What you are asked to do: Your reply must contain exactly the lines running from the one with "### Database" to the last line of the entries below, both included, and no other lines.

The data:
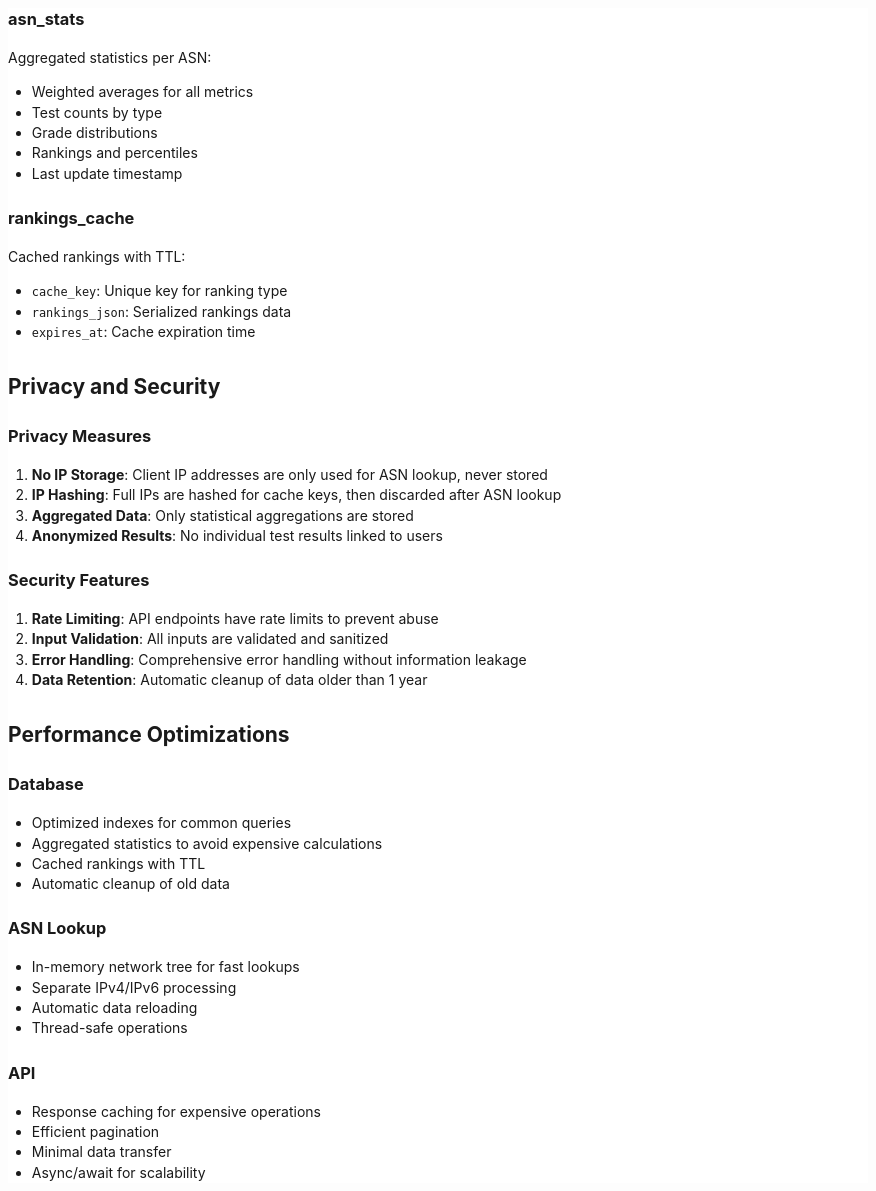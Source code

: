 ### asn_stats
Aggregated statistics per ASN:
- Weighted averages for all metrics
- Test counts by type
- Grade distributions
- Rankings and percentiles
- Last update timestamp

### rankings_cache
Cached rankings with TTL:
- `cache_key`: Unique key for ranking type
- `rankings_json`: Serialized rankings data
- `expires_at`: Cache expiration time

## Privacy and Security

### Privacy Measures
1. **No IP Storage**: Client IP addresses are only used for ASN lookup, never stored
2. **IP Hashing**: Full IPs are hashed for cache keys, then discarded after ASN lookup
3. **Aggregated Data**: Only statistical aggregations are stored
4. **Anonymized Results**: No individual test results linked to users

### Security Features
1. **Rate Limiting**: API endpoints have rate limits to prevent abuse
2. **Input Validation**: All inputs are validated and sanitized
3. **Error Handling**: Comprehensive error handling without information leakage
4. **Data Retention**: Automatic cleanup of data older than 1 year

## Performance Optimizations

### Database
- Optimized indexes for common queries
- Aggregated statistics to avoid expensive calculations
- Cached rankings with TTL
- Automatic cleanup of old data

### ASN Lookup
- In-memory network tree for fast lookups
- Separate IPv4/IPv6 processing
- Automatic data reloading
- Thread-safe operations

### API
- Response caching for expensive operations
- Efficient pagination
- Minimal data transfer
- Async/await for scalability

Response below:
### Database
- Optimized indexes for common queries
- Aggregated statistics to avoid expensive calculations
- Cached rankings with TTL
- Automatic cleanup of old data

### ASN Lookup
- In-memory network tree for fast lookups
- Separate IPv4/IPv6 processing
- Automatic data reloading
- Thread-safe operations

### API
- Response caching for expensive operations
- Efficient pagination
- Minimal data transfer
- Async/await for scalability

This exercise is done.